*** Given data Section Begins ***

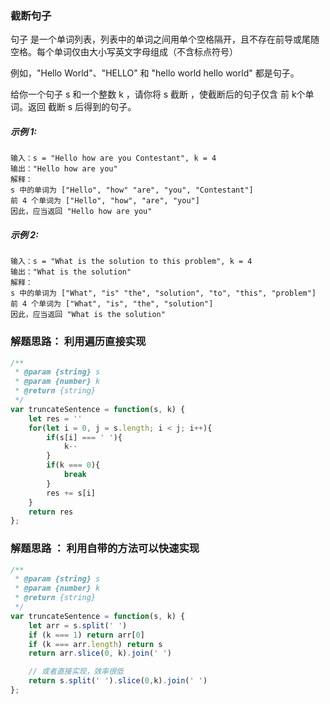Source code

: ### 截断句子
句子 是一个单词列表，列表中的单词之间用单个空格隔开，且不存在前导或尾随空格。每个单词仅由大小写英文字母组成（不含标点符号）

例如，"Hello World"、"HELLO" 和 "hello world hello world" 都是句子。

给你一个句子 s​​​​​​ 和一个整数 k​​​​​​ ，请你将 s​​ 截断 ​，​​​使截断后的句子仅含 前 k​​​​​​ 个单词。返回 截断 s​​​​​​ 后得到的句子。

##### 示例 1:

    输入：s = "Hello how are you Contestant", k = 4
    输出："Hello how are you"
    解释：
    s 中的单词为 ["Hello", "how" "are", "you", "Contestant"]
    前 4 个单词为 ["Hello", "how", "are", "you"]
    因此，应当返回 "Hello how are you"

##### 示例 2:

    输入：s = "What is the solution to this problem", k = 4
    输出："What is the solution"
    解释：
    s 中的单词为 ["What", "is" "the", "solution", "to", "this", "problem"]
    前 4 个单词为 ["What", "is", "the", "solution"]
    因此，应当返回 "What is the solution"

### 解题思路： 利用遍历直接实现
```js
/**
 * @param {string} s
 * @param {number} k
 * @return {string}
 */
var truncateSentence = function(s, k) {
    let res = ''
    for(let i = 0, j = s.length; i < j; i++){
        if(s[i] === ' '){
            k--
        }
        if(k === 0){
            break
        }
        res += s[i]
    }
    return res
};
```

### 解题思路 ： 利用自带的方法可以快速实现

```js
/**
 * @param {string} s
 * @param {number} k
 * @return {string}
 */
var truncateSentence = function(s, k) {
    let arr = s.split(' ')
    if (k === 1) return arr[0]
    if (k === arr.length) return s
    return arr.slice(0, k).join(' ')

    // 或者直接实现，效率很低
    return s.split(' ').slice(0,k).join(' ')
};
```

*** Given data Section Ends ***
*** Given data Section Begins ***

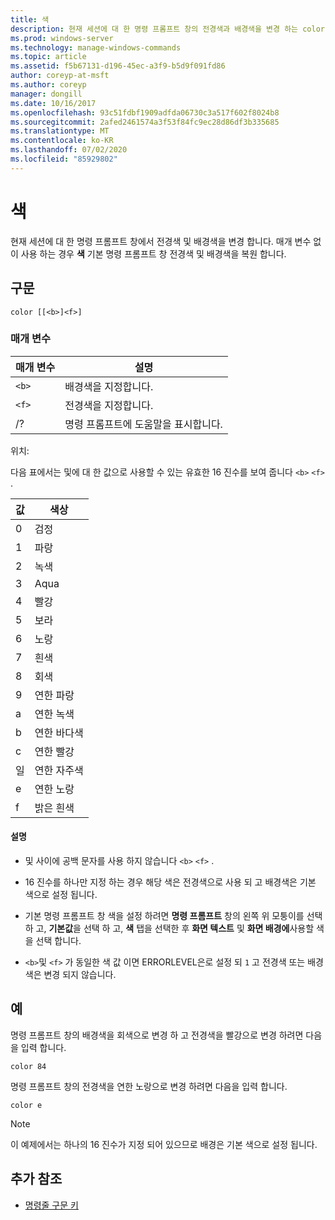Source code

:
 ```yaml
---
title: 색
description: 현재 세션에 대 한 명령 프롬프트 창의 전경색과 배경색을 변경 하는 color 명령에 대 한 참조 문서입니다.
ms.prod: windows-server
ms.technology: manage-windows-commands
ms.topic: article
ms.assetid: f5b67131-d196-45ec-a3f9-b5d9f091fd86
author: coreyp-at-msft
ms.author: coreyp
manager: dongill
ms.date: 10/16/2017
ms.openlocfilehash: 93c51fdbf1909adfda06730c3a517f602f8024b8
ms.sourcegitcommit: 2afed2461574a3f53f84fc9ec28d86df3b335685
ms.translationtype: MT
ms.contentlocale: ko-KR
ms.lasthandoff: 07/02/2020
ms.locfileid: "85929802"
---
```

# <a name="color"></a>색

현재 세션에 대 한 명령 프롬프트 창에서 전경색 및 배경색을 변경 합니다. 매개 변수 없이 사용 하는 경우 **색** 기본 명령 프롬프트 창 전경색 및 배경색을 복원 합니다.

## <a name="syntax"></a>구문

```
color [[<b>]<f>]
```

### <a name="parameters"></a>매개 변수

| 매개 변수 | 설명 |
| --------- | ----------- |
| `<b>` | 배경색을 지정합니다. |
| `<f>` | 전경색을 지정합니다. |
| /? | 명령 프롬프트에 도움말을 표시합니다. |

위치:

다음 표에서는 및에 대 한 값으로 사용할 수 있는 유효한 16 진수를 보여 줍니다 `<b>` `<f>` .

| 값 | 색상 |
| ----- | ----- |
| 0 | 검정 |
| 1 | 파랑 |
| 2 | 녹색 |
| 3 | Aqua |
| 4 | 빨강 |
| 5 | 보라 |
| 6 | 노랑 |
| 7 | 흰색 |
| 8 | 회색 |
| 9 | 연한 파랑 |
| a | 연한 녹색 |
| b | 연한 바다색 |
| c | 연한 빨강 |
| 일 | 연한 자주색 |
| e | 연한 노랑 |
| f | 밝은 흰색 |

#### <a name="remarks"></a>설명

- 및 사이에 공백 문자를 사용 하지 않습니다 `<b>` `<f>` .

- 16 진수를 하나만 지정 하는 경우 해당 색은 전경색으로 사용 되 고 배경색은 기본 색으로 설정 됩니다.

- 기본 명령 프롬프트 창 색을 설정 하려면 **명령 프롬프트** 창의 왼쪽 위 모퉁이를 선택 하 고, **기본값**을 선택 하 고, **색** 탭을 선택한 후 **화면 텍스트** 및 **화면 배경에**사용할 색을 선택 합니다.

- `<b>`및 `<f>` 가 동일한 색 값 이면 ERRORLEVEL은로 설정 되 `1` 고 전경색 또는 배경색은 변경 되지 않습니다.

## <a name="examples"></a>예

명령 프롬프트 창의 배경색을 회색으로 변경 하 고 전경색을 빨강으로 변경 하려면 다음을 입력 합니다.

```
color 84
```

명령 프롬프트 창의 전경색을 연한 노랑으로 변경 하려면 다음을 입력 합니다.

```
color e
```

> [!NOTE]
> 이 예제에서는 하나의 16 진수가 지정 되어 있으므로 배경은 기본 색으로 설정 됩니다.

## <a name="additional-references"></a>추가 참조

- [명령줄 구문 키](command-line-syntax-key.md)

*** Given data Section Ends ***

→ **Requirement**: Could you reproduce, exactly, every line above from the line with "배경색을 지정합니다. |" to the line with "- [명령줄 구문 키](command-line-syntax-key.md)", and no other line? Both ends count.

→ **Response to the exercise**:
| `<b>` | 배경색을 지정합니다. |
| `<f>` | 전경색을 지정합니다. |
| /? | 명령 프롬프트에 도움말을 표시합니다. |

위치:

다음 표에서는 및에 대 한 값으로 사용할 수 있는 유효한 16 진수를 보여 줍니다 `<b>` `<f>` .

| 값 | 색상 |
| ----- | ----- |
| 0 | 검정 |
| 1 | 파랑 |
| 2 | 녹색 |
| 3 | Aqua |
| 4 | 빨강 |
| 5 | 보라 |
| 6 | 노랑 |
| 7 | 흰색 |
| 8 | 회색 |
| 9 | 연한 파랑 |
| a | 연한 녹색 |
| b | 연한 바다색 |
| c | 연한 빨강 |
| 일 | 연한 자주색 |
| e | 연한 노랑 |
| f | 밝은 흰색 |

#### <a name="remarks"></a>설명

- 및 사이에 공백 문자를 사용 하지 않습니다 `<b>` `<f>` .

- 16 진수를 하나만 지정 하는 경우 해당 색은 전경색으로 사용 되 고 배경색은 기본 색으로 설정 됩니다.

- 기본 명령 프롬프트 창 색을 설정 하려면 **명령 프롬프트** 창의 왼쪽 위 모퉁이를 선택 하 고, **기본값**을 선택 하 고, **색** 탭을 선택한 후 **화면 텍스트** 및 **화면 배경에**사용할 색을 선택 합니다.

- `<b>`및 `<f>` 가 동일한 색 값 이면 ERRORLEVEL은로 설정 되 `1` 고 전경색 또는 배경색은 변경 되지 않습니다.

## <a name="examples"></a>예

명령 프롬프트 창의 배경색을 회색으로 변경 하 고 전경색을 빨강으로 변경 하려면 다음을 입력 합니다.

```
color 84
```

명령 프롬프트 창의 전경색을 연한 노랑으로 변경 하려면 다음을 입력 합니다.

```
color e
```

> [!NOTE]
> 이 예제에서는 하나의 16 진수가 지정 되어 있으므로 배경은 기본 색으로 설정 됩니다.

## <a name="additional-references"></a>추가 참조

- [명령줄 구문 키](command-line-syntax-key.md)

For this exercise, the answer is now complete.